The problem >> In the records below, find the line with "That's it. When" and the line with "## What if I've changed my mind?"; return exactly those lines and every line between them.

BEGIN Supplied entries

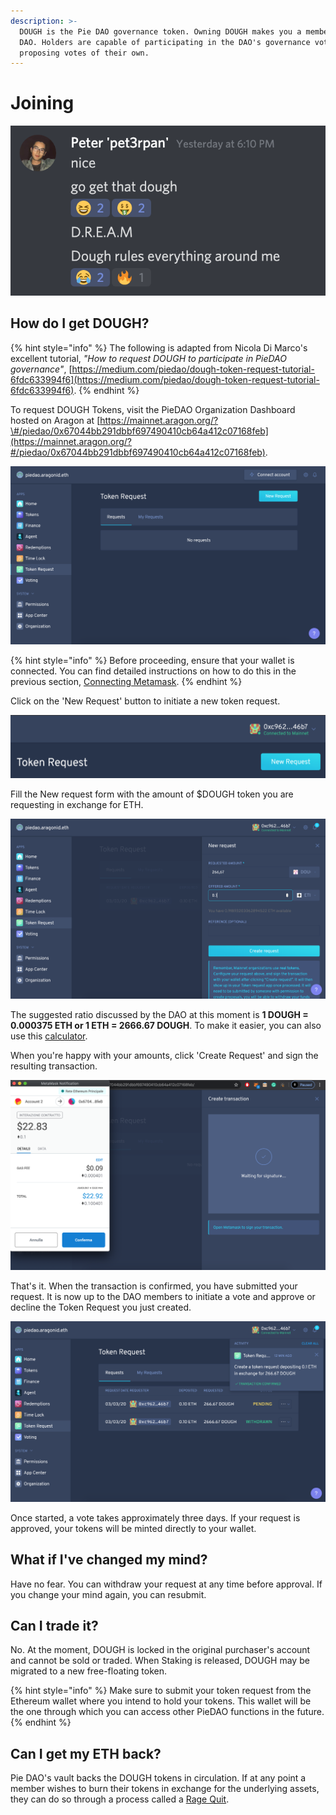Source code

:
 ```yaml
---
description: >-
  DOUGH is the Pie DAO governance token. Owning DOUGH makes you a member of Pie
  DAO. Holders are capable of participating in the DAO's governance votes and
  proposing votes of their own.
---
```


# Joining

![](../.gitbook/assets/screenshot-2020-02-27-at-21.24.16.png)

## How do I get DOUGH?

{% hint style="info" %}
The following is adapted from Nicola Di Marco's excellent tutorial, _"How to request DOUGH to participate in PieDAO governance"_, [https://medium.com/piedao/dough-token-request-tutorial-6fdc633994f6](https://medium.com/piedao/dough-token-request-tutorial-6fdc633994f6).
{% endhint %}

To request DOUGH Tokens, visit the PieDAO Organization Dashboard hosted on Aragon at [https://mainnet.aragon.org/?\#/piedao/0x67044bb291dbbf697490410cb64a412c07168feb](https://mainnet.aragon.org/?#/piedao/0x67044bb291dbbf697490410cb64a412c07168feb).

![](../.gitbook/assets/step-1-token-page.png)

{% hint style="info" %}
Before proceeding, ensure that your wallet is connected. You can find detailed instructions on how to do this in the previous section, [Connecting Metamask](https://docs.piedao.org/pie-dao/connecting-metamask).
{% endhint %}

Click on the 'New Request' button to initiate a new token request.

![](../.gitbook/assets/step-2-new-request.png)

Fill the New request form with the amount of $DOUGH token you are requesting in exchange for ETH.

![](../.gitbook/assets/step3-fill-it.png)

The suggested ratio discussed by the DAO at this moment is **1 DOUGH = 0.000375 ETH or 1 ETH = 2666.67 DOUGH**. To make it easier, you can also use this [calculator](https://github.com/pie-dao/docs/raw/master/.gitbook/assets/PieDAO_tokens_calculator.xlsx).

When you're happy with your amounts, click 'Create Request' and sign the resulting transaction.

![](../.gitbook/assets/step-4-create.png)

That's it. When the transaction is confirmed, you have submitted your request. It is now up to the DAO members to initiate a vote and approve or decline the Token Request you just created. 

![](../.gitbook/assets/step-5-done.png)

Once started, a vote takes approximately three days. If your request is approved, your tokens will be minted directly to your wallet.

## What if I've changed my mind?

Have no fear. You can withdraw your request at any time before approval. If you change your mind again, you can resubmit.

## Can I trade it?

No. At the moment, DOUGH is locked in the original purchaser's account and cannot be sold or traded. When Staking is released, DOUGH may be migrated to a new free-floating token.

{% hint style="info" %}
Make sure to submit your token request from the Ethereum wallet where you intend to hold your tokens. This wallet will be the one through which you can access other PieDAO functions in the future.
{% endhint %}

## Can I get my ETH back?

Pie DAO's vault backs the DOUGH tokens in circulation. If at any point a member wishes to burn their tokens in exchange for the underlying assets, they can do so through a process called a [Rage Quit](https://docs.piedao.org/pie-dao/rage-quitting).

END Supplied entries
BEGIN Supplied entries

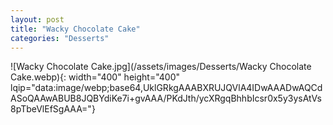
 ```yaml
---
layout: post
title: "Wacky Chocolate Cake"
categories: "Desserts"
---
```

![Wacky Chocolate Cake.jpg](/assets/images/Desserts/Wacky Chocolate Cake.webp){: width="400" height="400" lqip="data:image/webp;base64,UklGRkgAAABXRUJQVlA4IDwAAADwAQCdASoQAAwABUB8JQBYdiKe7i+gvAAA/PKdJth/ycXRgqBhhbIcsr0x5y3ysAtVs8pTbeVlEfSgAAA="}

END Supplied entries
BEGIN Supplied entries

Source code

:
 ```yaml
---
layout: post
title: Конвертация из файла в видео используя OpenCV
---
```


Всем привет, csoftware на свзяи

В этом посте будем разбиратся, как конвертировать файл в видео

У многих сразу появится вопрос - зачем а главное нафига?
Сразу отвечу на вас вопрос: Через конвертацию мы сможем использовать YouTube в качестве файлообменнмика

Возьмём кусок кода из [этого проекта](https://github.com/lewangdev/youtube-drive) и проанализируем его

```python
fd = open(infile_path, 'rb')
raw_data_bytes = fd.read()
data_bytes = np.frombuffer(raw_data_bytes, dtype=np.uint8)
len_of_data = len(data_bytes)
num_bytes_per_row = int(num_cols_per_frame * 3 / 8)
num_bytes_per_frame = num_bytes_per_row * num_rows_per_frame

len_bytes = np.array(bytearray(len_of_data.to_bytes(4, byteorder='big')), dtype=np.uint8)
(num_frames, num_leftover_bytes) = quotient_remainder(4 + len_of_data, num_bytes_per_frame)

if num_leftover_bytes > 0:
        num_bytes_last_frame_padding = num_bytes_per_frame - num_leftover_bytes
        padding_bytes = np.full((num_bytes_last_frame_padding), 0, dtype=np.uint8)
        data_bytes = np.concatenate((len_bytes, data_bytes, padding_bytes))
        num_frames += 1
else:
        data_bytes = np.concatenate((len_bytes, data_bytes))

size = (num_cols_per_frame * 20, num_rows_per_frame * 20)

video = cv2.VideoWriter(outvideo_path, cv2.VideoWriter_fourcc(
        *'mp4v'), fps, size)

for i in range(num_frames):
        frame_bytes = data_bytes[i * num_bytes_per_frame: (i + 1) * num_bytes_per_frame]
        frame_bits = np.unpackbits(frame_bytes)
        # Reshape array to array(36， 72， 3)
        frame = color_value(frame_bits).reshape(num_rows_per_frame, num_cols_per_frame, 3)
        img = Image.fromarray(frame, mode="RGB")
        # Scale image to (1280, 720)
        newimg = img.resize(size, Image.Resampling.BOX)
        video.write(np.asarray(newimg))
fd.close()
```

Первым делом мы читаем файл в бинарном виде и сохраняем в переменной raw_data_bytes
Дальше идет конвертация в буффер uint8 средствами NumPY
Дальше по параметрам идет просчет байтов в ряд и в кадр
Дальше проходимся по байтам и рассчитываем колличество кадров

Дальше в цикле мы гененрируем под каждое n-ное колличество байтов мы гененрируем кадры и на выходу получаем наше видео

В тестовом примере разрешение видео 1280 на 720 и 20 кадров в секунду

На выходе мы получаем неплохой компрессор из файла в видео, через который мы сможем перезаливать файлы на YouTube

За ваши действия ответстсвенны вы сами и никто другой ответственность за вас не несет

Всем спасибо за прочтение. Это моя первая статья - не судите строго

END Supplied entries

Task solution >>
That's it. When the transaction is confirmed, you have submitted your request. It is now up to the DAO members to initiate a vote and approve or decline the Token Request you just created. 

![](../.gitbook/assets/step-5-done.png)

Once started, a vote takes approximately three days. If your request is approved, your tokens will be minted directly to your wallet.

## What if I've changed my mind?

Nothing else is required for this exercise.